I am an Assistant Professor in the Department of Linguistics at the Ohio State University. I specialize in language contact, change, and variation, with a particular focus on language ecologies of the Arctic and language endangerment and shift in Siberia. Since 2022, I have also been conducting fieldwork on Kalaallisut (West Greenlandic) in Greenland.

I received my PhD from the University of Chicago in 2020, with a dissertation on ongoing morphosyntactic change in Chukchi. My overarching research interest is developing a typology of languages in situations of unstable multilingualism and shift, including endangered languages, heritage languages, and contact varieties. My work integrates approaches from contact linguistics, sociolinguistics, experimental psycholinguistics, and formal syntactic theory.

Languages I have worked on include: Chukchi, Yupik, Even, and Sakha in Siberia; heritage Lithuanian in Chicago; and heritage contact varieties of Russian (Russian in Alaska and Ukraine).
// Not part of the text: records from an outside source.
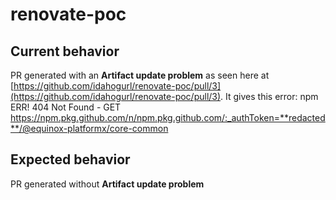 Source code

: # renovate-poc

## Current behavior
PR generated with an **Artifact update problem** as seen here at [https://github.com/idahogurl/renovate-poc/pull/3](https://github.com/idahogurl/renovate-poc/pull/3). It gives this error: npm ERR! 404 Not Found - GET https://npm.pkg.github.com/n/npm.pkg.github.com/:_authToken=**redacted**/@equinox-platformx/core-common

## Expected behavior
PR generated without **Artifact update problem** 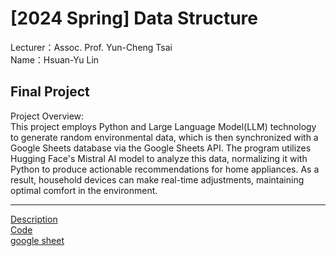 # [2024 Spring] Data Structure<br>
Lecturer：Assoc. Prof. Yun-Cheng Tsai<br>
Name：Hsuan-Yu Lin<br>
## Final Project
Project Overview:<br>
  This project employs Python and Large Language Model(LLM) technology to generate random environmental data, which is then synchronized with a Google Sheets database via the Google Sheets API. The program utilizes Hugging Face's Mistral AI model to analyze this data, normalizing it with Python to produce actionable recommendations for home appliances. As a result, household devices can make real-time adjustments, maintaining optimal comfort in the environment.<br>
*****
[Description](https://github.com/ethanlin1126/DS/blob/main/%E6%99%BA%E8%83%BD%E5%AE%B6%E9%9B%BB.pdf)<br>
[Code](https://colab.research.google.com/drive/1PGRkGe_Pj9mGePHu_de3hOsz_6pHqKYb#scrollTo=yBXLAZWTOE9X)<br>
[google sheet](https://docs.google.com/spreadsheets/d/16NhAOWn_yq4i3WssKDXiHmqfN6mCyzqN6O7jFXVFqeQ/edit#gid=0)
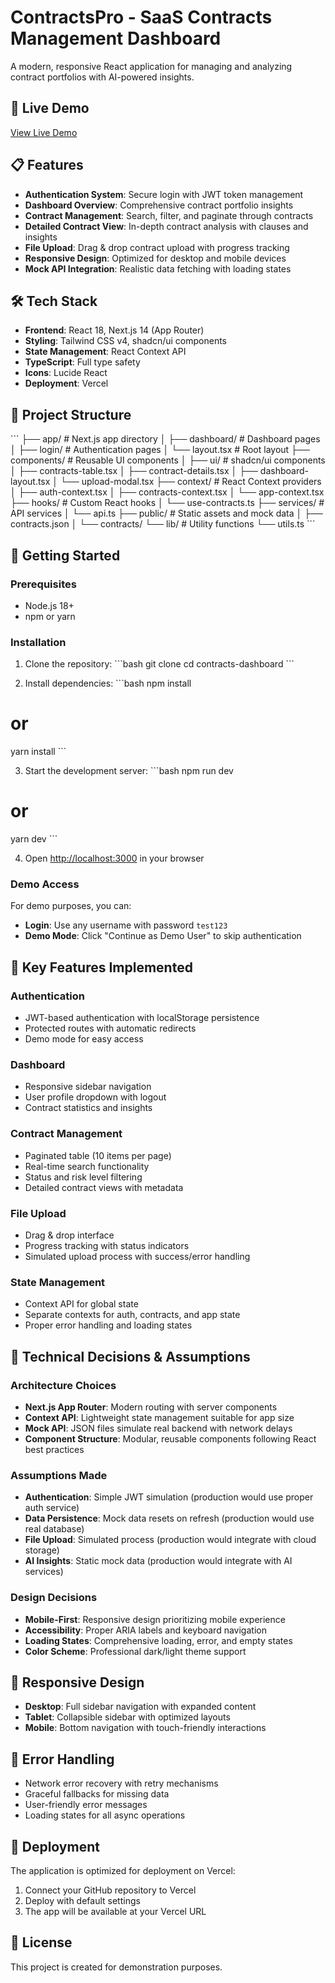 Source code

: # ContractsPro - SaaS Contracts Management Dashboard

A modern, responsive React application for managing and analyzing contract portfolios with AI-powered insights.

## 🚀 Live Demo

[View Live Demo](https://your-deployment-url.vercel.app)

## 📋 Features

- **Authentication System**: Secure login with JWT token management
- **Dashboard Overview**: Comprehensive contract portfolio insights
- **Contract Management**: Search, filter, and paginate through contracts
- **Detailed Contract View**: In-depth contract analysis with clauses and insights
- **File Upload**: Drag & drop contract upload with progress tracking
- **Responsive Design**: Optimized for desktop and mobile devices
- **Mock API Integration**: Realistic data fetching with loading states

## 🛠 Tech Stack

- **Frontend**: React 18, Next.js 14 (App Router)
- **Styling**: Tailwind CSS v4, shadcn/ui components
- **State Management**: React Context API
- **TypeScript**: Full type safety
- **Icons**: Lucide React
- **Deployment**: Vercel

## 📁 Project Structure

\`\`\`
├── app/                    # Next.js app directory
│   ├── dashboard/         # Dashboard pages
│   ├── login/            # Authentication pages
│   └── layout.tsx        # Root layout
├── components/           # Reusable UI components
│   ├── ui/              # shadcn/ui components
│   ├── contracts-table.tsx
│   ├── contract-details.tsx
│   ├── dashboard-layout.tsx
│   └── upload-modal.tsx
├── context/             # React Context providers
│   ├── auth-context.tsx
│   ├── contracts-context.tsx
│   └── app-context.tsx
├── hooks/               # Custom React hooks
│   └── use-contracts.ts
├── services/            # API services
│   └── api.ts
├── public/              # Static assets and mock data
│   ├── contracts.json
│   └── contracts/
└── lib/                 # Utility functions
    └── utils.ts
\`\`\`

## 🚀 Getting Started

### Prerequisites

- Node.js 18+ 
- npm or yarn

### Installation

1. Clone the repository:
\`\`\`bash
git clone <your-repo-url>
cd contracts-dashboard
\`\`\`

2. Install dependencies:
\`\`\`bash
npm install
# or
yarn install
\`\`\`

3. Start the development server:
\`\`\`bash
npm run dev
# or
yarn dev
\`\`\`

4. Open [http://localhost:3000](http://localhost:3000) in your browser

### Demo Access

For demo purposes, you can:
- **Login**: Use any username with password `test123`
- **Demo Mode**: Click "Continue as Demo User" to skip authentication

## 🎯 Key Features Implemented

### Authentication
- JWT-based authentication with localStorage persistence
- Protected routes with automatic redirects
- Demo mode for easy access

### Dashboard
- Responsive sidebar navigation
- User profile dropdown with logout
- Contract statistics and insights

### Contract Management
- Paginated table (10 items per page)
- Real-time search functionality
- Status and risk level filtering
- Detailed contract views with metadata

### File Upload
- Drag & drop interface
- Progress tracking with status indicators
- Simulated upload process with success/error handling

### State Management
- Context API for global state
- Separate contexts for auth, contracts, and app state
- Proper error handling and loading states

## 🔧 Technical Decisions & Assumptions

### Architecture Choices
- **Next.js App Router**: Modern routing with server components
- **Context API**: Lightweight state management suitable for app size
- **Mock API**: JSON files simulate real backend with network delays
- **Component Structure**: Modular, reusable components following React best practices

### Assumptions Made
- **Authentication**: Simple JWT simulation (production would use proper auth service)
- **Data Persistence**: Mock data resets on refresh (production would use real database)
- **File Upload**: Simulated process (production would integrate with cloud storage)
- **AI Insights**: Static mock data (production would integrate with AI services)

### Design Decisions
- **Mobile-First**: Responsive design prioritizing mobile experience
- **Accessibility**: Proper ARIA labels and keyboard navigation
- **Loading States**: Comprehensive loading, error, and empty states
- **Color Scheme**: Professional dark/light theme support

## 📱 Responsive Design

- **Desktop**: Full sidebar navigation with expanded content
- **Tablet**: Collapsible sidebar with optimized layouts
- **Mobile**: Bottom navigation with touch-friendly interactions

## 🧪 Error Handling

- Network error recovery with retry mechanisms
- Graceful fallbacks for missing data
- User-friendly error messages
- Loading states for all async operations

## 🚀 Deployment

The application is optimized for deployment on Vercel:

1. Connect your GitHub repository to Vercel
2. Deploy with default settings
3. The app will be available at your Vercel URL

## 📄 License

This project is created for demonstration purposes.
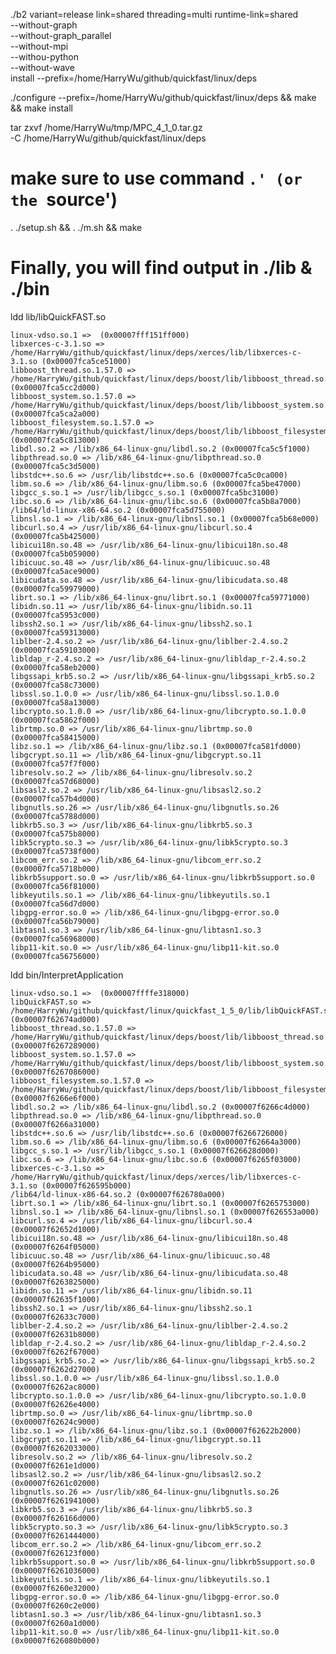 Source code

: ./b2 variant=release link=shared threading=multi runtime-link=shared \
    --without-graph \
    --without-graph_parallel \
    --without-mpi \
    --withou-python \
    --without-wave \
    install --prefix=/home/HarryWu/github/quickfast/linux/deps
    
./configure --prefix=/home/HarryWu/github/quickfast/linux/deps && make && make install

tar zxvf /home/HarryWu/tmp/MPC_4_1_0.tar.gz \
    -C /home/HarryWu/github/quickfast/linux/deps

# make sure to use command `.' (or the `source')
. ./setup.sh && . ./m.sh  && make

# Finally, you will find output in ./lib & ./bin 

ldd lib/libQuickFAST.so

	linux-vdso.so.1 =>  (0x00007fff151ff000)
	libxerces-c-3.1.so => /home/HarryWu/github/quickfast/linux/deps/xerces/lib/libxerces-c-3.1.so (0x00007fca5ce51000)
	libboost_thread.so.1.57.0 => /home/HarryWu/github/quickfast/linux/deps/boost/lib/libboost_thread.so.1.57.0 (0x00007fca5cc2d000)
	libboost_system.so.1.57.0 => /home/HarryWu/github/quickfast/linux/deps/boost/lib/libboost_system.so.1.57.0 (0x00007fca5ca2a000)
	libboost_filesystem.so.1.57.0 => /home/HarryWu/github/quickfast/linux/deps/boost/lib/libboost_filesystem.so.1.57.0 (0x00007fca5c813000)
	libdl.so.2 => /lib/x86_64-linux-gnu/libdl.so.2 (0x00007fca5c5f1000)
	libpthread.so.0 => /lib/x86_64-linux-gnu/libpthread.so.0 (0x00007fca5c3d5000)
	libstdc++.so.6 => /usr/lib/libstdc++.so.6 (0x00007fca5c0ca000)
	libm.so.6 => /lib/x86_64-linux-gnu/libm.so.6 (0x00007fca5be47000)
	libgcc_s.so.1 => /usr/lib/libgcc_s.so.1 (0x00007fca5bc31000)
	libc.so.6 => /lib/x86_64-linux-gnu/libc.so.6 (0x00007fca5b8a7000)
	/lib64/ld-linux-x86-64.so.2 (0x00007fca5d755000)
	libnsl.so.1 => /lib/x86_64-linux-gnu/libnsl.so.1 (0x00007fca5b68e000)
	libcurl.so.4 => /usr/lib/x86_64-linux-gnu/libcurl.so.4 (0x00007fca5b425000)
	libicui18n.so.48 => /usr/lib/x86_64-linux-gnu/libicui18n.so.48 (0x00007fca5b059000)
	libicuuc.so.48 => /usr/lib/x86_64-linux-gnu/libicuuc.so.48 (0x00007fca5ace9000)
	libicudata.so.48 => /usr/lib/x86_64-linux-gnu/libicudata.so.48 (0x00007fca59979000)
	librt.so.1 => /lib/x86_64-linux-gnu/librt.so.1 (0x00007fca59771000)
	libidn.so.11 => /usr/lib/x86_64-linux-gnu/libidn.so.11 (0x00007fca5953c000)
	libssh2.so.1 => /usr/lib/x86_64-linux-gnu/libssh2.so.1 (0x00007fca59313000)
	liblber-2.4.so.2 => /usr/lib/x86_64-linux-gnu/liblber-2.4.so.2 (0x00007fca59103000)
	libldap_r-2.4.so.2 => /usr/lib/x86_64-linux-gnu/libldap_r-2.4.so.2 (0x00007fca58eb2000)
	libgssapi_krb5.so.2 => /usr/lib/x86_64-linux-gnu/libgssapi_krb5.so.2 (0x00007fca58c73000)
	libssl.so.1.0.0 => /usr/lib/x86_64-linux-gnu/libssl.so.1.0.0 (0x00007fca58a13000)
	libcrypto.so.1.0.0 => /usr/lib/x86_64-linux-gnu/libcrypto.so.1.0.0 (0x00007fca5862f000)
	librtmp.so.0 => /usr/lib/x86_64-linux-gnu/librtmp.so.0 (0x00007fca58415000)
	libz.so.1 => /lib/x86_64-linux-gnu/libz.so.1 (0x00007fca581fd000)
	libgcrypt.so.11 => /lib/x86_64-linux-gnu/libgcrypt.so.11 (0x00007fca57f7f000)
	libresolv.so.2 => /lib/x86_64-linux-gnu/libresolv.so.2 (0x00007fca57d68000)
	libsasl2.so.2 => /usr/lib/x86_64-linux-gnu/libsasl2.so.2 (0x00007fca57b4d000)
	libgnutls.so.26 => /usr/lib/x86_64-linux-gnu/libgnutls.so.26 (0x00007fca5788d000)
	libkrb5.so.3 => /usr/lib/x86_64-linux-gnu/libkrb5.so.3 (0x00007fca575b8000)
	libk5crypto.so.3 => /usr/lib/x86_64-linux-gnu/libk5crypto.so.3 (0x00007fca5738f000)
	libcom_err.so.2 => /lib/x86_64-linux-gnu/libcom_err.so.2 (0x00007fca5718b000)
	libkrb5support.so.0 => /usr/lib/x86_64-linux-gnu/libkrb5support.so.0 (0x00007fca56f81000)
	libkeyutils.so.1 => /lib/x86_64-linux-gnu/libkeyutils.so.1 (0x00007fca56d7d000)
	libgpg-error.so.0 => /lib/x86_64-linux-gnu/libgpg-error.so.0 (0x00007fca56b79000)
	libtasn1.so.3 => /usr/lib/x86_64-linux-gnu/libtasn1.so.3 (0x00007fca56968000)
	libp11-kit.so.0 => /usr/lib/x86_64-linux-gnu/libp11-kit.so.0 (0x00007fca56756000)

ldd bin/InterpretApplication

	linux-vdso.so.1 =>  (0x00007ffffe318000)
	libQuickFAST.so => /home/HarryWu/github/quickfast/linux/quickfast_1_5_0/lib/libQuickFAST.so (0x00007f62674ad000)
	libboost_thread.so.1.57.0 => /home/HarryWu/github/quickfast/linux/deps/boost/lib/libboost_thread.so.1.57.0 (0x00007f6267289000)
	libboost_system.so.1.57.0 => /home/HarryWu/github/quickfast/linux/deps/boost/lib/libboost_system.so.1.57.0 (0x00007f6267086000)
	libboost_filesystem.so.1.57.0 => /home/HarryWu/github/quickfast/linux/deps/boost/lib/libboost_filesystem.so.1.57.0 (0x00007f6266e6f000)
	libdl.so.2 => /lib/x86_64-linux-gnu/libdl.so.2 (0x00007f6266c4d000)
	libpthread.so.0 => /lib/x86_64-linux-gnu/libpthread.so.0 (0x00007f6266a31000)
	libstdc++.so.6 => /usr/lib/libstdc++.so.6 (0x00007f6266726000)
	libm.so.6 => /lib/x86_64-linux-gnu/libm.so.6 (0x00007f62664a3000)
	libgcc_s.so.1 => /usr/lib/libgcc_s.so.1 (0x00007f626628d000)
	libc.so.6 => /lib/x86_64-linux-gnu/libc.so.6 (0x00007f6265f03000)
	libxerces-c-3.1.so => /home/HarryWu/github/quickfast/linux/deps/xerces/lib/libxerces-c-3.1.so (0x00007f626595b000)
	/lib64/ld-linux-x86-64.so.2 (0x00007f626780a000)
	librt.so.1 => /lib/x86_64-linux-gnu/librt.so.1 (0x00007f6265753000)
	libnsl.so.1 => /lib/x86_64-linux-gnu/libnsl.so.1 (0x00007f626553a000)
	libcurl.so.4 => /usr/lib/x86_64-linux-gnu/libcurl.so.4 (0x00007f62652d1000)
	libicui18n.so.48 => /usr/lib/x86_64-linux-gnu/libicui18n.so.48 (0x00007f6264f05000)
	libicuuc.so.48 => /usr/lib/x86_64-linux-gnu/libicuuc.so.48 (0x00007f6264b95000)
	libicudata.so.48 => /usr/lib/x86_64-linux-gnu/libicudata.so.48 (0x00007f6263825000)
	libidn.so.11 => /usr/lib/x86_64-linux-gnu/libidn.so.11 (0x00007f62635f1000)
	libssh2.so.1 => /usr/lib/x86_64-linux-gnu/libssh2.so.1 (0x00007f62633c7000)
	liblber-2.4.so.2 => /usr/lib/x86_64-linux-gnu/liblber-2.4.so.2 (0x00007f62631b8000)
	libldap_r-2.4.so.2 => /usr/lib/x86_64-linux-gnu/libldap_r-2.4.so.2 (0x00007f6262f67000)
	libgssapi_krb5.so.2 => /usr/lib/x86_64-linux-gnu/libgssapi_krb5.so.2 (0x00007f6262d27000)
	libssl.so.1.0.0 => /usr/lib/x86_64-linux-gnu/libssl.so.1.0.0 (0x00007f6262ac8000)
	libcrypto.so.1.0.0 => /usr/lib/x86_64-linux-gnu/libcrypto.so.1.0.0 (0x00007f62626e4000)
	librtmp.so.0 => /usr/lib/x86_64-linux-gnu/librtmp.so.0 (0x00007f62624c9000)
	libz.so.1 => /lib/x86_64-linux-gnu/libz.so.1 (0x00007f62622b2000)
	libgcrypt.so.11 => /lib/x86_64-linux-gnu/libgcrypt.so.11 (0x00007f6262033000)
	libresolv.so.2 => /lib/x86_64-linux-gnu/libresolv.so.2 (0x00007f6261e1d000)
	libsasl2.so.2 => /usr/lib/x86_64-linux-gnu/libsasl2.so.2 (0x00007f6261c02000)
	libgnutls.so.26 => /usr/lib/x86_64-linux-gnu/libgnutls.so.26 (0x00007f6261941000)
	libkrb5.so.3 => /usr/lib/x86_64-linux-gnu/libkrb5.so.3 (0x00007f626166d000)
	libk5crypto.so.3 => /usr/lib/x86_64-linux-gnu/libk5crypto.so.3 (0x00007f6261444000)
	libcom_err.so.2 => /lib/x86_64-linux-gnu/libcom_err.so.2 (0x00007f626123f000)
	libkrb5support.so.0 => /usr/lib/x86_64-linux-gnu/libkrb5support.so.0 (0x00007f6261036000)
	libkeyutils.so.1 => /lib/x86_64-linux-gnu/libkeyutils.so.1 (0x00007f6260e32000)
	libgpg-error.so.0 => /lib/x86_64-linux-gnu/libgpg-error.so.0 (0x00007f6260c2e000)
	libtasn1.so.3 => /usr/lib/x86_64-linux-gnu/libtasn1.so.3 (0x00007f6260a1d000)
	libp11-kit.so.0 => /usr/lib/x86_64-linux-gnu/libp11-kit.so.0 (0x00007f626080b000)

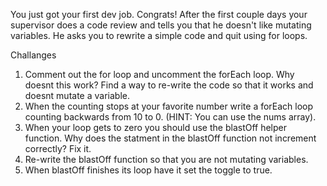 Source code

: You just got your first dev job. Congrats!
After the first couple days your supervisor does a code review and tells you that he doesn't like
mutating variables. He asks you to rewrite a simple code and quit using for loops.

Challanges

1) Comment out the for loop and uncomment the forEach loop. Why doesnt this work? Find a way to re-write the code so that it works and doesnt mutate a variable.
2) When the counting stops at your favorite number write a forEach loop counting backwards from 10 to 0. (HINT: You can use the nums array).
3) When your loop gets to zero you should use the blastOff helper function. Why does the statment
in the blastOff function not increment correctly? Fix it.
4) Re-write the blastOff function so that you are not mutating variables.
5) When blastOff finishes its loop have it set the toggle to true. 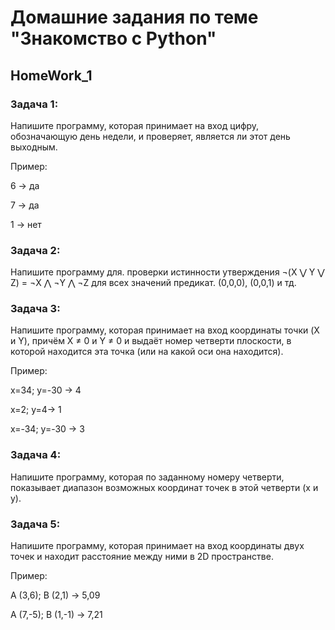 # Домашние задания по теме "Знакомство с Python"

## HomeWork_1

### **Задача 1**:

Напишите программу, которая принимает на вход цифру, обозначающую день недели, 
и проверяет, является ли этот день выходным.

Пример:

 6 -> да

 7 -> да
 
 1 -> нет

### **Задача 2**:

Напишите программу для. проверки истинности утверждения ¬(X ⋁ Y ⋁ Z) = ¬X ⋀ ¬Y ⋀ ¬Z для всех значений предикат.
(0,0,0), (0,0,1) и тд.

### **Задача 3**:

Напишите программу, которая принимает на вход координаты точки (X и Y), причём X ≠ 0 и Y ≠ 0 и 
выдаёт номер четверти плоскости, в которой находится эта точка (или на какой оси она находится).

Пример:

x=34; y=-30 -> 4

x=2; y=4-> 1

x=-34; y=-30 -> 3

### **Задача 4**:

Напишите программу, которая по заданному номеру четверти, показывает диапазон возможных координат точек в этой четверти (x и y).

### **Задача 5**:

Напишите программу, которая принимает на вход координаты двух точек и находит расстояние между ними в 2D пространстве.

Пример:

A (3,6); B (2,1) -> 5,09

A (7,-5); B (1,-1) -> 7,21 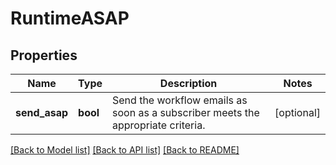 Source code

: # RuntimeASAP

## Properties
Name | Type | Description | Notes
------------ | ------------- | ------------- | -------------
**send_asap** | **bool** | Send the workflow emails as soon as a subscriber meets the appropriate criteria. | [optional] 

[[Back to Model list]](../README.md#documentation-for-models) [[Back to API list]](../README.md#documentation-for-api-endpoints) [[Back to README]](../README.md)


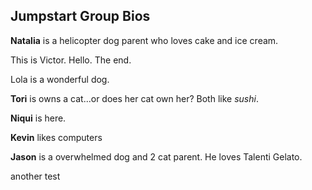 ## Jumpstart Group Bios

**Natalia** is a helicopter dog parent who loves cake and ice cream.

This is Victor. Hello. The end.

Lola is a wonderful dog.

**Tori** is owns a cat...or does her cat own her? Both like *sushi*. 

**Niqui** is here.

**Kevin** likes computers

**Jason** is a overwhelmed dog and 2 cat parent.  He loves Talenti Gelato.

another test

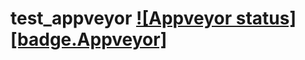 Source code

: # test_appveyor <a target="_blank" href="https://ci.appveyor.com/project/hanchon/test-appveyor">![Appveyor status][badge.Appveyor]</a> 
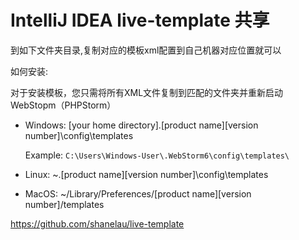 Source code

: # IntelliJ IDEA live-template 共享

到如下文件夹目录,复制对应的模板xml配置到自己机器对应位置就可以



如何安装:

对于安装模板，您只需将所有XML文件复制到匹配的文件夹并重新启动WebStopm（PHPStorm）

- Windows: [your home directory].[product name][version number]\config\templates

  Example: `C:\Users\Windows-User\.WebStorm6\config\templates\`

- Linux: ~.[product name][version number]\config\templates

- MacOS: ~/Library/Preferences/[product name][version number]/templates

 

https://github.com/shanelau/live-template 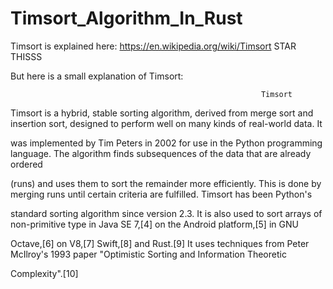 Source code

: # Timsort_Algorithm_In_Rust
Timsort is explained here: https://en.wikipedia.org/wiki/Timsort
STAR THISSS

But here is a small explanation of Timsort:


                                                            Timsort
                                                                   
Timsort is a hybrid, stable sorting algorithm, derived from merge sort and insertion sort, designed to perform well on many kinds of real-world data. It 

was implemented by Tim Peters in 2002 for use in the Python programming language. The algorithm finds subsequences of the data that are already ordered 

(runs) and uses them to sort the remainder more efficiently. This is done by merging runs until certain criteria are fulfilled. Timsort has been Python's 

standard sorting algorithm since version 2.3. It is also used to sort arrays of non-primitive type in Java SE 7,[4] on the Android platform,[5] in GNU 

Octave,[6] on V8,[7] Swift,[8] and Rust.[9]  It uses techniques from Peter McIlroy's 1993 paper "Optimistic Sorting and Information Theoretic 

Complexity".[10]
I am also passionate about understanding the unique challenges faced by Arctic peoples in the preservation of their languages and cultures.

My work has been funded by the National Science Foundation (BCS-1761551), a Russian Mega-grant (2020-220-08-6030), the Mellon Foundation, and the University of Chicago Humanities Division.


January 2024: I will be presenting my talk, "Morphosyntactic reconfiguration among younger speakers of Kalaallisut (West Greenlandic)," at the LSA Annual Meeting in NY.

August 2023: I recently started a tenure-track position at the Ohio State University in the Department of Linguistics.